▸ WHAT TO PRODUCE:
Within these records, how many lines hold "will"? Give the number alone.

(Excerpts from a dataset)
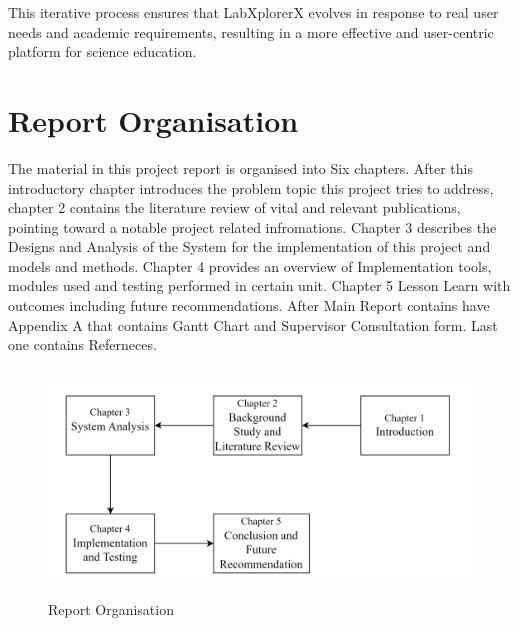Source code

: This iterative process ensures that LabXplorerX evolves in response to real user needs and academic requirements, resulting in a more effective and user-centric platform for science education.
\section{Report Organisation}
The material in this project report is organised into Six chapters. After this introductory chapter introduces the problem topic this project tries to address, chapter 2 contains the literature review of vital and relevant publications, pointing toward a notable project related infromations. Chapter 3 describes the Designs and Analysis of the System for the implementation of this project and models and methods. Chapter 4 provides an overview of Implementation tools, modules used and testing performed in certain unit. Chapter 5 Lesson Learn with outcomes including future recommendations. After Main Report contains have Appendix A that contains Gantt Chart and Supervisor Consultation form. Last one contains Referneces.
\begin{figure}[H]
    \centering
     \includegraphics[height = 6cm]{Diagrams/organization.png}
     \caption{Report Organisation}
 \end{figure}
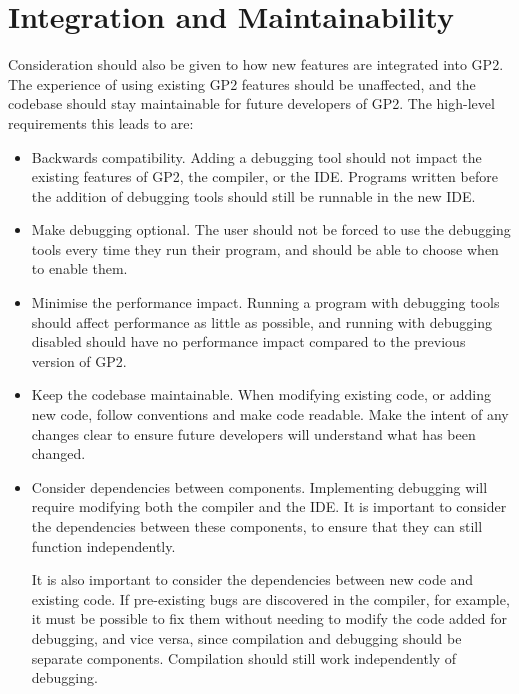 \documentclass[authoryearcitations]{UoYCSproject}
\begin{document}

\section{Integration and Maintainability}
\label{sec:IntegrationAndMaintainability}

Consideration should also be given to how new features are integrated into
GP2. The experience of using existing GP2 features should be unaffected, and the
codebase should stay maintainable for future developers of GP2. The high-level
requirements this leads to are:

\begin{itemize}
    \item Backwards compatibility. Adding a debugging tool should not impact the
          existing features of GP2, the compiler, or the IDE. Programs written
          before the addition of debugging tools should still be runnable in the
          new IDE.

    \item Make debugging optional. The user should not be forced to use the
          debugging tools every time they run their program, and should be able
          to choose when to enable them.

    \item Minimise the performance impact. Running a program with debugging tools
          should affect performance as little as possible, and running with
          debugging disabled should have no performance impact compared to the
          previous version of GP2.

    \item Keep the codebase maintainable. When modifying existing code, or adding
          new code, follow conventions and make code readable. Make the intent
          of any changes clear to ensure future developers will understand what
          has been changed.

    \item Consider dependencies between components. Implementing debugging will
          require modifying both the compiler and the IDE. It is important to
          consider the dependencies between these components, to ensure that
          they can still function independently.

          It is also important to consider the dependencies between new code and
          existing code. If pre-existing bugs are discovered in the compiler,
          for example, it must be possible to fix them without needing to modify
          the code added for debugging, and vice versa, since compilation and
          debugging should be separate components. Compilation should still work
          independently of debugging. 
\end{itemize}
\end{document}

▸ RESPONSE:
2